When starting a model, there are engine parameters that can be configured as described here: https://github.com/janhq/cortex.llamacpp. However, when sending these parameters through the cortex.cpp server, most of them are filtered out due to a new model.yaml configuration that hardcodes several acceptable parameters.

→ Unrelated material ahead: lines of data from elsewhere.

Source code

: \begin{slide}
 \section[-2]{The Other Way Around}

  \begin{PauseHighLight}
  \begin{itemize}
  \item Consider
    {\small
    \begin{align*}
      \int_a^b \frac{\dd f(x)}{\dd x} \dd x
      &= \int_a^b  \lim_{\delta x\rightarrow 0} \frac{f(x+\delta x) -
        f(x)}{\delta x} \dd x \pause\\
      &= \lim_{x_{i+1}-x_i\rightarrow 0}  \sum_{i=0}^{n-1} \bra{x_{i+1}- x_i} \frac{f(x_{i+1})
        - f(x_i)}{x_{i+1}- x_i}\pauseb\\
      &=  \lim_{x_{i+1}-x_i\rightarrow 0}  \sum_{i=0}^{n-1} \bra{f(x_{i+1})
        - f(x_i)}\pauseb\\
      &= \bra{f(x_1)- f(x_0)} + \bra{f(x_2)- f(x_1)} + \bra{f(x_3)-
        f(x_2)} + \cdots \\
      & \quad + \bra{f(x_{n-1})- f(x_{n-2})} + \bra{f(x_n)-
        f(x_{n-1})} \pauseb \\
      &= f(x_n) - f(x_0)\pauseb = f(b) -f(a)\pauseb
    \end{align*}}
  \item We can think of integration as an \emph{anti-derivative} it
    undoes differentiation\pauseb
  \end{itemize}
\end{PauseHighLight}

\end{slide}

After reviewing the model.yaml implementation, I noticed that the settings are not applicable because these declaration are missing. So that they all fallback to default settings.

  • cpu_threads
  • n_batch
  • caching_enabled
  • grp_attn_n
  • grp_attn_w
  • mlock
  • grammar_file
  • model_type
  • model_alias
  • flash_attn
  • cache_type
  • use_mmap
  • llama_model_path
  • embedding
  • cont_batching
  • user_prompt
  • ai_prompt
  • system_prompt
  • pre_prompt

Steps to Reproduce

  1. Start cortex server
  2. Start a model by sending a request with cpu_threads or n_batch settings
  3. Observe cortex.log
  4. See the error

Screenshots / Logs

No response

What is your OS?

  • Windows
  • Mac Silicon
  • Mac Intel
  • Linux / Ubuntu

What engine are you running?

  • cortex.llamacpp (default)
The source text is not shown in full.